Fetching. Bloomberg fingerprints non-browser TLS clients and serves a captcha page. curl_cffi impersonates Chrome's TLS handshake and HTTP/2 settings, so the responses come back as real HTML. A regex pulls the JSON literal out of the HTML and json.loads parses it. Wikidata calls are batched (typically 80 QIDs per SPARQL request) with retry-on-429 falling back to smaller chunks.

Storage. Two SQLite databases, several tables each. From bloomberg.db:

persons — static-ish fields (name, citizenship, biography, slug, gender). Upserted on person_id.
snapshots — append-only time-series of rich data (rank, net worth, last/ytd change, public/private/cash asset totals + JSON breakdowns, liabilities) — one row per scrape per person.
wealth_history — narrow daily series, primary key (person_id, date). Idempotent: backfilling and the daily scrape both INSERT OR REPLACE into it.
news_articles — one row per (person_id, url) citation. Carries article_date, date_precision ('day' / 'month' / 'year'), title, source, and an importance integer (see below). Sister table news_fetched tracks when each person was last hit and whether the historical backfill has run; news_co_occurrence stores per-URL bookkeeping so cross-person rescoring is idempotent.
historical_rankings — annual Forbes lists, primary key (source, year, rank). Stores person_id (NULLable for names not in our Bloomberg set), name, net_worth_usd, citizenship, age, industry, notes. Sources include forbes_kaggle (Kaggle dataset 2001-2024) and forbes_world (Wikipedia scrape, sparser, kept as fallback for years past the Kaggle freeze).

From network.db (Wikidata-derived, regenerated by the refresh job):

persons_index — mirror of persons with the resolved wikidata_qid, image_url, signature_filename, and a JSON wikidata_metadata blob (description, Wikipedia URL, birth/death dates and places, residence, occupations, languages, children count).
family_edges — undirected person↔person edges (spouse, parent, child, sibling, relative) derived from Wikidata properties P22/P25/P26/P40/P3373/P1038.
entities + entity_links — bridging organizations (employers, schools, boards, awards, positions held) from P108/P69/P463/P3320/P800/P166/P39, plus inverse properties. Only entities connecting ≥2 of our billionaires are kept, so every node is by definition a connector. Year-by-year event editions (e.g. "WEF Annual Meeting 2018") are collapsed to their parent series via P179.
entity_edges — entity↔entity relations (parent company, subsidiary, owned-by) so the graph can show structures like "Berkshire owns BNSF + GEICO + Apple" as a single spine.

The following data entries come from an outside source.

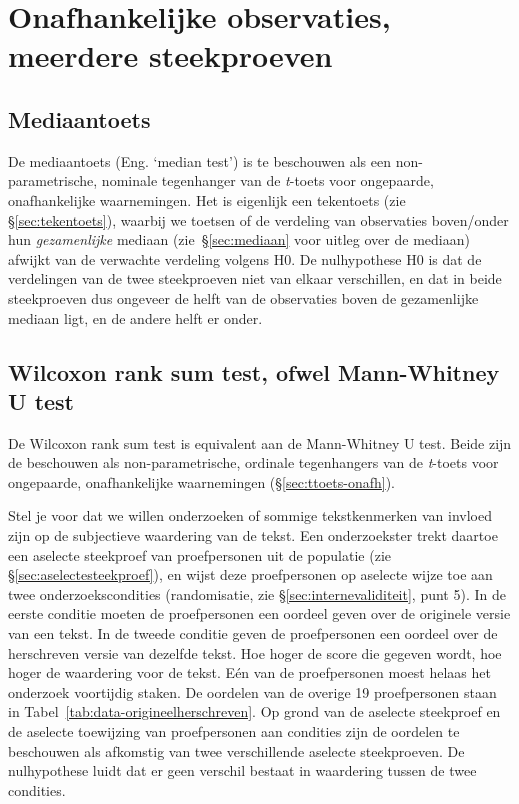 \documentclass[
]{book}
\begin{document}
\hypertarget{onafhankelijke-observaties-meerdere-steekproeven}{%
\section{Onafhankelijke observaties, meerdere steekproeven}\label{onafhankelijke-observaties-meerdere-steekproeven}}

\hypertarget{mediaantoets}{%
\subsection{Mediaantoets}\label{mediaantoets}}

De mediaantoets (Eng. `median test') is te beschouwen als een non-parametrische, nominale
tegenhanger van de \emph{t}-toets voor ongepaarde, onafhankelijke waarnemingen. Het is
eigenlijk een tekentoets (zie §\ref{sec:tekentoets}), waarbij we toetsen of de verdeling van
observaties boven/onder hun \emph{gezamenlijke} mediaan
(zie~§\ref{sec:mediaan} voor uitleg over de mediaan) afwijkt van de verwachte verdeling volgens H0.
De nulhypothese H0 is dat de verdelingen van de twee steekproeven niet
van elkaar verschillen, en dat in beide steekproeven dus ongeveer de
helft van de observaties boven de gezamenlijke mediaan ligt, en de
andere helft er onder.

\hypertarget{sec:wilcoxon-rank-sum}{%
\subsection{Wilcoxon rank sum test, ofwel Mann-Whitney U test}\label{sec:wilcoxon-rank-sum}}

De Wilcoxon rank sum test is equivalent aan de Mann-Whitney U test.
Beide zijn de beschouwen als non-parametrische, ordinale tegenhangers
van de \emph{t}-toets voor ongepaarde, onafhankelijke waarnemingen
(§\ref{sec:ttoets-onafh}).

Stel je voor dat we willen onderzoeken of sommige tekstkenmerken van
invloed zijn op de subjectieve waardering van de tekst. Een
onderzoekster trekt daartoe een aselecte steekproef van proefpersonen
uit de populatie (zie
§\ref{sec:aselectesteekproef}), en wijst deze proefpersonen op
aselecte wijze toe aan twee onderzoekscondities (randomisatie, zie §\ref{sec:internevaliditeit}, punt 5).
In de eerste conditie moeten de proefpersonen een oordeel geven over de
originele versie van een tekst. In de tweede conditie geven de
proefpersonen een oordeel over de herschreven versie van dezelfde tekst.
Hoe hoger de score die gegeven wordt, hoe hoger de waardering voor de
tekst. Eén van de proefpersonen moest helaas het onderzoek voortijdig
staken. De oordelen van de overige 19 proefpersonen staan in
Tabel~\ref{tab:data-origineelherschreven}. Op grond van de aselecte
steekproef en de aselecte toewijzing van proefpersonen aan condities
zijn de oordelen te beschouwen als afkomstig van twee verschillende
aselecte steekproeven. De nulhypothese luidt dat er geen verschil
bestaat in waardering tussen de twee condities.
\end{document}
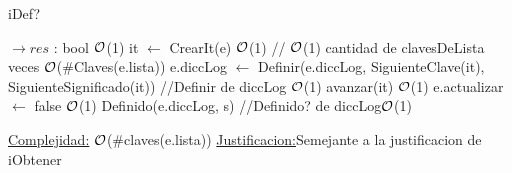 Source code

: \begin{Representacion}
\begin{Algoritmos}
	\begin{algorithm}[H]
		\caption{iDef?}
		
		\begin{algorithmic}[1]
			 $\to res$ : bool
			 \Comment $\mathcal{O}$(1)
			\State it $\gets$ CrearIt(e) \Comment $\mathcal{O}$(1)
			 // $\mathcal{O}$(1) cantidad de clavesDeLista veces \Comment $\mathcal{O}$($\#$Claves(e.lista))
			\State e.diccLog $\gets$ Definir(e.diccLog, SiguienteClave(it), SiguienteSignificado(it)) //Definir de diccLog \Comment $\mathcal{O}$(1) 
			\State avanzar(it) \Comment $\mathcal{O}$(1) 
			\EndWhile
			\State e.actualizar $\gets$ false \Comment $\mathcal{O}$(1) 
			\EndIf
			\State Definido(e.diccLog, s) //Definido? de diccLog$\mathcal{O}$(1)
			\EndProcedure
		\end{algorithmic}
		\underline{Complejidad:} $\mathcal{O}$($\#$claves(e.lista))
		\underline{Justificacion:}Semejante a la justificacion de iObtener
		
	\end{algorithm}

\end{Algoritmos}
\end{Representacion} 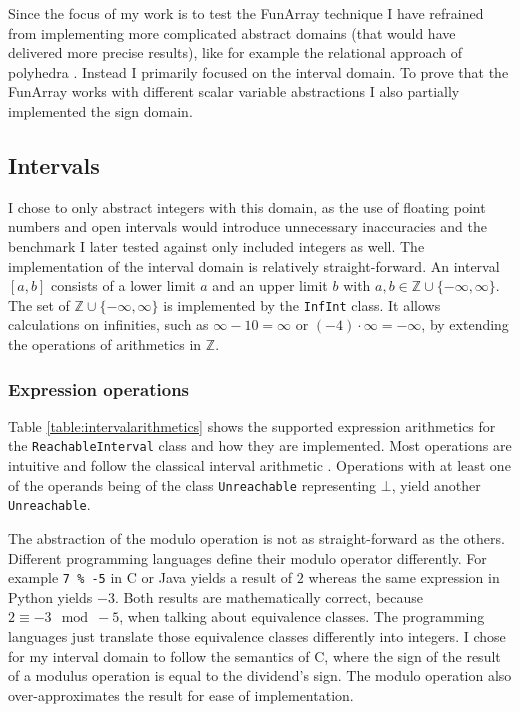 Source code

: \documentclass{report}
\begin{document}
Since the focus of my work is to test the FunArray technique I have refrained from implementing more complicated abstract domains (that would have delivered more precise results), like for example the relational approach of polyhedra \cite{cousot1978}. Instead I primarily focused on the interval domain. To prove that the FunArray works with different scalar variable abstractions I also partially implemented the sign domain.

\subsection{Intervals}

I chose to only abstract integers with this domain, as the use of floating point numbers and open intervals would introduce unnecessary inaccuracies and the benchmark I later tested against only included integers as well. The implementation of the interval domain is relatively straight-forward. An interval $[a,b]$ consists of a lower limit $a$ and an upper limit $b$ with $a,b \in \mathbb{Z}\cup\{-\infty,\infty\}$. The set of $\mathbb{Z}\cup\{-\infty,\infty\}$ is implemented by the \texttt{InfInt} class. It allows calculations on infinities, such as $\infty - 10 = \infty$ or $(-4) \cdot \infty = -\infty$, by extending the operations of arithmetics in $\mathbb{Z}$. 


\subsubsection{Expression operations}

Table \ref{table:intervalarithmetics} shows the supported expression arithmetics for the \texttt{ReachableInterval} class and how they are implemented. Most operations are intuitive and follow the classical interval arithmetic \cite{dawood2011}. Operations with at least one of the operands being of the class \texttt{Unreachable} representing $\bot$, yield another \texttt{Unreachable}. 

The abstraction of the modulo operation is not as straight-forward as the others. Different programming languages define their modulo operator differently. For example \texttt{7 \% -5} in C or Java yields a result of $2$ whereas the same expression in Python yields $-3$. Both results are mathematically correct, because $2 \equiv -3 \mod -5$, when talking about equivalence classes. The programming languages just translate those equivalence classes differently into integers. I chose for my interval domain to follow the semantics of C, where the sign of the result of a modulus operation is equal to the dividend's sign. The modulo operation also over-approximates the result for ease of implementation.
\end{document}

A second-tier pass adds up to 100 one-hop neighbors that bridge ≥2 first-tier entities.
holdings_bridges — public-equity tickers that appear in the asset breakdowns of ≥2 billionaires, linking them through their shared positions.

Time travel. The "as of [date]" slider on the Table tab unions Bloomberg's daily wealth_history with the annual historical_rankings snapshots. For each person we take the most recent observation at-or-before the target date across both sources; Bloomberg wins when both have data for that year because its dates are exact while Forbes years collapse to YYYY-12-31. Within Forbes, forbes_kaggle is preferred over the sparser forbes_world Wikipedia scrape. Rank is computed in Python by sorting the resulting per-person rows by net worth — that lets the slider reach back to 2001 even though Bloomberg history only goes to 2012. The diff mode runs two as-of queries side by side and computes entered/exited/ rank-delta sets in a single pass.

News pipeline. News on each profile comes from two layers. Historical timeline: a one-time backfill fetches each person's Wikipedia article wikitext via the action=parse API and extracts every {{cite news|...}} / {{cite web|...}} template. URL, title, publisher domain, and date are pulled out of the citation parameters; date formats like "2018-03-12", "12 March 2018", "March 2018", and "2018" are all accepted but tagged with their precision so the chart can drop year/month-only fallbacks (those would land on a wealth value that wasn't real for that date). Recent coverage: a daily refresh hits GDELT for the last 30 days of each person's news, ~6s between calls to stay under their throttle. Articles dedupe on (person_id, url); the news card mixes both sources transparently.

News importance scoring. Each article gets a heuristic score so the chart can surface the few genuinely interesting events instead of every passing mention. Components: a baseline of 4 for any Wikipedia citation (editorial inclusion is itself a signal); per-keyword bonuses on the title (dies, lawsuit, indicted, acquires, resigns, divorce, etc.); a +3 trusted-source bonus (Reuters, Bloomberg, WSJ, FT, NYT, FT, BBC, AP, Forbes, …); a citation-density bonus capped at +6 for URLs cited multiple times within the same Wikipedia article; and a cross-person co-occurrence bonus of +2 per additional billionaire whose page cites the same URL, capped at +12. "Rich list" articles ("Forbes 400", "Australia's Richest 200") are detected by title pattern and excluded from keyword scoring — they're rankings, not events. The chart pins markers at day-precision dates only and renders the top 3 per year visible in the current range. The news card shows everything ordered chronologically with year-tab filters.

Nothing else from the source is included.